I’ve mentioned many times before that the song “Scarborough Fair” (first published in the 1890s) probably figured into John’s life, or at least incidentally triggered memories of ruins in England in me from a young age. I probably also mentioned that the ruins I remembered were often confused with the rather old ruins of plantations and early Colonial settlements I grew up around in my childhood in South Carolina, and with the many medieval towns I’d visited in Spain as a toddler. Only when I began looking for specific features (sunken doorways, Romanesque arches and columns, earthworks from long-abandoned gardens) did I notice that those features could be found on medieval ruins in the Welsh Marches that correspond in their current state with the memories I recalled in childhood, and in their location and significance with the life of William Longespee.
The song has become a sort of talisman now, a sort of theme song for John, who I now believe lived more in the past than I do now and may have known of his previous life as William Longespee.

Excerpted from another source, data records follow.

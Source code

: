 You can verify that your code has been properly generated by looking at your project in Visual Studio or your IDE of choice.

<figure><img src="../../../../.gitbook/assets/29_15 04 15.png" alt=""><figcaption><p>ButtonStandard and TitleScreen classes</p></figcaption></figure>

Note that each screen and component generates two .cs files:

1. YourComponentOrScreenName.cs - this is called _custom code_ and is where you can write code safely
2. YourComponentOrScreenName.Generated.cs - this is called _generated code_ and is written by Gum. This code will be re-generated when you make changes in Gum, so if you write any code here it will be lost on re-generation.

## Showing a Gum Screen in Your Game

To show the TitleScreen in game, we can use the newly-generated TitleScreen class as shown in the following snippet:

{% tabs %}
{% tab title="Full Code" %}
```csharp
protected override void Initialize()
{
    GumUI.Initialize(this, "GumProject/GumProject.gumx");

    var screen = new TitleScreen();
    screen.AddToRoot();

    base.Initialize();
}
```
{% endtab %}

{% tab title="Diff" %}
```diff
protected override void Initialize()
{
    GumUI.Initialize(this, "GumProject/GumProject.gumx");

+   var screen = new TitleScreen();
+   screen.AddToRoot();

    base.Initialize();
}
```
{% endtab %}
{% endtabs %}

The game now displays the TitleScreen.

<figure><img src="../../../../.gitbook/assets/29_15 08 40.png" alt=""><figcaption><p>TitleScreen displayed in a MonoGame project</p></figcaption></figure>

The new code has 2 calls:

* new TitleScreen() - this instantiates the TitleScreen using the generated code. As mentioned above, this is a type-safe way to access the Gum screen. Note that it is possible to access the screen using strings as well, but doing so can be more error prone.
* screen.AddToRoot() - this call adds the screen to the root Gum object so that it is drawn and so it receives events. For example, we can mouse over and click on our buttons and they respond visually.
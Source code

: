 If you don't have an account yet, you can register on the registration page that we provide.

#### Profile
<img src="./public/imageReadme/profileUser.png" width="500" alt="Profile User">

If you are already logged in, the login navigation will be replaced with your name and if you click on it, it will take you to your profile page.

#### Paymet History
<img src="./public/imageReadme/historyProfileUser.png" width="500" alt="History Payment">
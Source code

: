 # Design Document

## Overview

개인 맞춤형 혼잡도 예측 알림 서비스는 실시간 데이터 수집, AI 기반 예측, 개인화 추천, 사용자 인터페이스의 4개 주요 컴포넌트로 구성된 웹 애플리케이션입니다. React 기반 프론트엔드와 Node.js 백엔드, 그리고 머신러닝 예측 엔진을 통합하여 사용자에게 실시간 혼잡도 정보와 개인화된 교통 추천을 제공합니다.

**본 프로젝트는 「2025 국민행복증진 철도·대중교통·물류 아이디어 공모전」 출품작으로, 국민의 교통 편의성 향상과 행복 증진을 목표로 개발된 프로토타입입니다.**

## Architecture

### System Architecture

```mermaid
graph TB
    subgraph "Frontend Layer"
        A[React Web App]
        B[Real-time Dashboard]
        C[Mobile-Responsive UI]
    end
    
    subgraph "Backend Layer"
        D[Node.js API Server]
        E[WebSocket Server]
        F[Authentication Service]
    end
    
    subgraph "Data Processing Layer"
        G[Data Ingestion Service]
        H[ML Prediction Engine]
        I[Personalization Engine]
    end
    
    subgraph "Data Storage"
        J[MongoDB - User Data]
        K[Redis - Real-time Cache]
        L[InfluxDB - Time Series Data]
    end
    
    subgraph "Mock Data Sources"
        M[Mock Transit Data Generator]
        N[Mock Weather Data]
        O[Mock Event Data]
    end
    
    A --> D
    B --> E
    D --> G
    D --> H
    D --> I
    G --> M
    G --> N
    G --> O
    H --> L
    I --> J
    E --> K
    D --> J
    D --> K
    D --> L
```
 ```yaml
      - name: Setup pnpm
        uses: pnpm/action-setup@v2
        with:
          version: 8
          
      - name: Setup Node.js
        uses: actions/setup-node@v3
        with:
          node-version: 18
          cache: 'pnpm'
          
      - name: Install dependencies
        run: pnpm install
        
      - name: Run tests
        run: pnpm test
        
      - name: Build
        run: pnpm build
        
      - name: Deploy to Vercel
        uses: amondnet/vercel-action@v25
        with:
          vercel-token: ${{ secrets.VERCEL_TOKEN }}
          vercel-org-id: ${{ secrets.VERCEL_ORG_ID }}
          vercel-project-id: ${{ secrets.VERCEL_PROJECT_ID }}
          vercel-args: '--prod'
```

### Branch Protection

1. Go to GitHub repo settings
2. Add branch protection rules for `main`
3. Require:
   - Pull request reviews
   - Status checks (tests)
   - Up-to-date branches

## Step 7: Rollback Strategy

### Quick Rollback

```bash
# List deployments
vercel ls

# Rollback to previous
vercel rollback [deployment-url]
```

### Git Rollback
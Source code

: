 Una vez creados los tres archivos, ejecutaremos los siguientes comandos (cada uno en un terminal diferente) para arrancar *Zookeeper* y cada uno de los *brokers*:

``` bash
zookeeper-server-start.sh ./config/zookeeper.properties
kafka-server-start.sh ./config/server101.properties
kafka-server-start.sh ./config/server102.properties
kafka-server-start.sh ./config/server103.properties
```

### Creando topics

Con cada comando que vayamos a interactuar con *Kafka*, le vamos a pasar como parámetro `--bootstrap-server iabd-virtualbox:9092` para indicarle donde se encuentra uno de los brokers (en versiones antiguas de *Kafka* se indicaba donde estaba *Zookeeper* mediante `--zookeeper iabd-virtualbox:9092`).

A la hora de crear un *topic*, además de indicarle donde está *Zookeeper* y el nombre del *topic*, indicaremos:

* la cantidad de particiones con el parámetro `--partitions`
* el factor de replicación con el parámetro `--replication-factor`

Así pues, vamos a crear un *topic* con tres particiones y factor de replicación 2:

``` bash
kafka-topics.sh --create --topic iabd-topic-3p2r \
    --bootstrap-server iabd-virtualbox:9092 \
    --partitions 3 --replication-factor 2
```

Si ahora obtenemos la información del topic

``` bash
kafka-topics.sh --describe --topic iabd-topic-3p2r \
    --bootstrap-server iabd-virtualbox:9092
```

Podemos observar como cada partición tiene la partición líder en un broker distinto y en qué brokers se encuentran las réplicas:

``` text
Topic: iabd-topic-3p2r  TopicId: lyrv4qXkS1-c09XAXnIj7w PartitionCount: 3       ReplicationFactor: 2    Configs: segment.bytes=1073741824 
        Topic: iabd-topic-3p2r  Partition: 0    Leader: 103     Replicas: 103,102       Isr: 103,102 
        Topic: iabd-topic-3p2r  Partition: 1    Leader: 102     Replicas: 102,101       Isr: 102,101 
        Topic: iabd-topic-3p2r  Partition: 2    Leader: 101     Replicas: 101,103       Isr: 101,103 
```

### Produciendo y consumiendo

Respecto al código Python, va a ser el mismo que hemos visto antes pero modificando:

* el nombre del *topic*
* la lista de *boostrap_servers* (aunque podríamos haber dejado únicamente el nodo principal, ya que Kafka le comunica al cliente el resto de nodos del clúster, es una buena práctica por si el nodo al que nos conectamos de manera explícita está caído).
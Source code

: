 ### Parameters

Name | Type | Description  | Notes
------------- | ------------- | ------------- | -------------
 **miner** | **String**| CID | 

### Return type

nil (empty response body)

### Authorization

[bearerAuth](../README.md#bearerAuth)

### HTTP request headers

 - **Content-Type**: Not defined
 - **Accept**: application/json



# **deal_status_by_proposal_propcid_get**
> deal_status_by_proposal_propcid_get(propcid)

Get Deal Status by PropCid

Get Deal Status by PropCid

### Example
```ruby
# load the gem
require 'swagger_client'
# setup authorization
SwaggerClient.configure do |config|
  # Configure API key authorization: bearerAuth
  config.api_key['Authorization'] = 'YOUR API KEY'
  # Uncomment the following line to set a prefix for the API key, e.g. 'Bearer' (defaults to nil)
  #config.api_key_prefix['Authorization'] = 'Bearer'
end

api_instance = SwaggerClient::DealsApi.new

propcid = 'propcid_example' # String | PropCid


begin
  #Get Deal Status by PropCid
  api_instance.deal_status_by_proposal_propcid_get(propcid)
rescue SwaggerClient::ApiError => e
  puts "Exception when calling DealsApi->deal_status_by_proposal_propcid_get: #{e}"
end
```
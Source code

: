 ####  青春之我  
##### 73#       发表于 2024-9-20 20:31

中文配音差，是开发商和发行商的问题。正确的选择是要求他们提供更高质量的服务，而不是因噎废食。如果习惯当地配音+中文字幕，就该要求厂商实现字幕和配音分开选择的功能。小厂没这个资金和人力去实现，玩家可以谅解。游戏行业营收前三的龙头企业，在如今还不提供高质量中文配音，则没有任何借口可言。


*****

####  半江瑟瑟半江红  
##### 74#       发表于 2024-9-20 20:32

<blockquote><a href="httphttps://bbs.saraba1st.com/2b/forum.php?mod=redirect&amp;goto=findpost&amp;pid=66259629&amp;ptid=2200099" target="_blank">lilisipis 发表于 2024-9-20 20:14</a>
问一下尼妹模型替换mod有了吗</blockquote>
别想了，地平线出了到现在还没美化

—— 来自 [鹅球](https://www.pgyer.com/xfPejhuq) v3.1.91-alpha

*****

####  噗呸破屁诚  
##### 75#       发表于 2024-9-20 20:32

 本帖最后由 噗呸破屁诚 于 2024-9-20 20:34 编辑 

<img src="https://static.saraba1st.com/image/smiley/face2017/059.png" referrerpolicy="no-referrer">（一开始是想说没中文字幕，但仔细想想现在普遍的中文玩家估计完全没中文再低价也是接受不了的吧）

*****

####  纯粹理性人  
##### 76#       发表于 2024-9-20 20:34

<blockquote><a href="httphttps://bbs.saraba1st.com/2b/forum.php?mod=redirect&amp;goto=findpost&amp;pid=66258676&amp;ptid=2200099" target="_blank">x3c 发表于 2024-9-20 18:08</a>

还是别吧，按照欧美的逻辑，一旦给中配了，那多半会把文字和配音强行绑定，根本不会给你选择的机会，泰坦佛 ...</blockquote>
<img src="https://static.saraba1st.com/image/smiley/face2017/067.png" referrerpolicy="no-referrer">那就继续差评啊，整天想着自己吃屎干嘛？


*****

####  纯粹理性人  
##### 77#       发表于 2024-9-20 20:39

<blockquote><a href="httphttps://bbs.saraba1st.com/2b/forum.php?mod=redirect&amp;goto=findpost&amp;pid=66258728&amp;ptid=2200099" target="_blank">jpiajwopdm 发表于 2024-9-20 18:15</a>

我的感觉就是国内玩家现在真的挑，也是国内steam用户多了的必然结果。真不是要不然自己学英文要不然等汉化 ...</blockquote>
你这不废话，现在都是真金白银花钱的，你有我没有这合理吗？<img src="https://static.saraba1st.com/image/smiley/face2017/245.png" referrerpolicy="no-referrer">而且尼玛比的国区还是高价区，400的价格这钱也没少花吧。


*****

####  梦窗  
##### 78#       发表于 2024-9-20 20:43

Probably the best-known version of the song “Scarborough Fair” is the one by Simon and Garfunkel, which I’ve linked to before but since I have readers from all over now who might not have heard it, here it is again. That was the first version I heard and is still one of my favorites.
What I have not mentioned before (and what not everyone seems to notice) is that, entwined within the lyrics of their version, is an antiwar song that makes their version an even more fitting theme song for John.
Starting with the first verse (the song begins with its chorus so it’s from the line about the Cambric shirt) Art Garfunkel sings the winsome old song while Paul Simon sings these lyrics:
On the side of a hill in the deep forest green
Tracing a sparrow on snow-crested ground
Blankets and bedclothes a child of the mountains
Sleeps unaware of the clarion call
On the side of a hill, a sprinkling of leaves
Washed is the ground with so many tears
A soldier cleans and polishes a gun
War bellows, blazing in scarlet battalions
Generals order their soldiers to kill
And to fight for a cause they’ve long ago forgotten
It’s done in such a way that it almost slips into the background; you hear another set of lyrics but they don’t register immediately, especially if you first hear it in a car with half of its stereo sound no longer working and the other half barely audible, like the old Colt Vista my mother drove.
This is a coincidence, I’m sure, but strangely fitting. These lyrics were there all the time but I only knew of them from about the time I first got a decent set of over-the-ear headphones instead of those awful cheap on-ear units or ear buds (that would have been 2005 or so). I hadn’t really thought about it until this past week, though.